**ASSIGNED TASK**
Could you print all the entries exactly?

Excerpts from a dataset
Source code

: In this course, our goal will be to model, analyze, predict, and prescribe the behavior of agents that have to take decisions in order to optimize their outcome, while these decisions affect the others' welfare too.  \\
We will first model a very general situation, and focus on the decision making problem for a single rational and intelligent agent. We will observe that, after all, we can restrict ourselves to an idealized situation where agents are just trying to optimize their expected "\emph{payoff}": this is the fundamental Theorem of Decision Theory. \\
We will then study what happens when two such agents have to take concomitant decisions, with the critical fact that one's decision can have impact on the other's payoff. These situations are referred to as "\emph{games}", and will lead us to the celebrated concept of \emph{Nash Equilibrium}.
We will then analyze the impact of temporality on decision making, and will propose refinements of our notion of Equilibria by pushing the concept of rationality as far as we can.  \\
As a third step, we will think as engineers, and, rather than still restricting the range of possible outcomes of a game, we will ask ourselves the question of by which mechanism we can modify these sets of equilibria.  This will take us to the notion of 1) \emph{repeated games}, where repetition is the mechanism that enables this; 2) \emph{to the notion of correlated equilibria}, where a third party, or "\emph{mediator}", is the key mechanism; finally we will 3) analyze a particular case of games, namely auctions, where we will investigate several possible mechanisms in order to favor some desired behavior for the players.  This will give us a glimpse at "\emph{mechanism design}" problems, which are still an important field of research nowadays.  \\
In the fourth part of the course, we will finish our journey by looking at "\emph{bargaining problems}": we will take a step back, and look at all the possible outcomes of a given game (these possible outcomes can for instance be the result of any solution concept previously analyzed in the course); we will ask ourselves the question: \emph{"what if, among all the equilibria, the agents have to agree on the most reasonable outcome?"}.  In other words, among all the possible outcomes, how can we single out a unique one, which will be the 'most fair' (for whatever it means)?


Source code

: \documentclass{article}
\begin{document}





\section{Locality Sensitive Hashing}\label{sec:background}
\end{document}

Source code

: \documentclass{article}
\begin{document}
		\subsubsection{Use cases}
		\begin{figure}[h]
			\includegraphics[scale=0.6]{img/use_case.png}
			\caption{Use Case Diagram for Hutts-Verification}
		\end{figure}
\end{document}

**SOLUTION TO THIS TASK**
Source code

: In this course, our goal will be to model, analyze, predict, and prescribe the behavior of agents that have to take decisions in order to optimize their outcome, while these decisions affect the others' welfare too.  \\
We will first model a very general situation, and focus on the decision making problem for a single rational and intelligent agent. We will observe that, after all, we can restrict ourselves to an idealized situation where agents are just trying to optimize their expected "\emph{payoff}": this is the fundamental Theorem of Decision Theory. \\
We will then study what happens when two such agents have to take concomitant decisions, with the critical fact that one's decision can have impact on the other's payoff. These situations are referred to as "\emph{games}", and will lead us to the celebrated concept of \emph{Nash Equilibrium}.
We will then analyze the impact of temporality on decision making, and will propose refinements of our notion of Equilibria by pushing the concept of rationality as far as we can.  \\
As a third step, we will think as engineers, and, rather than still restricting the range of possible outcomes of a game, we will ask ourselves the question of by which mechanism we can modify these sets of equilibria.  This will take us to the notion of 1) \emph{repeated games}, where repetition is the mechanism that enables this; 2) \emph{to the notion of correlated equilibria}, where a third party, or "\emph{mediator}", is the key mechanism; finally we will 3) analyze a particular case of games, namely auctions, where we will investigate several possible mechanisms in order to favor some desired behavior for the players.  This will give us a glimpse at "\emph{mechanism design}" problems, which are still an important field of research nowadays.  \\
In the fourth part of the course, we will finish our journey by looking at "\emph{bargaining problems}": we will take a step back, and look at all the possible outcomes of a given game (these possible outcomes can for instance be the result of any solution concept previously analyzed in the course); we will ask ourselves the question: \emph{"what if, among all the equilibria, the agents have to agree on the most reasonable outcome?"}.  In other words, among all the possible outcomes, how can we single out a unique one, which will be the 'most fair' (for whatever it means)?


Source code

: \documentclass{article}
\begin{document}





\section{Locality Sensitive Hashing}\label{sec:background}
\end{document}

Source code

: \documentclass{article}
\begin{document}
		\subsubsection{Use cases}
		\begin{figure}[h]
			\includegraphics[scale=0.6]{img/use_case.png}
			\caption{Use Case Diagram for Hutts-Verification}
		\end{figure}
\end{document}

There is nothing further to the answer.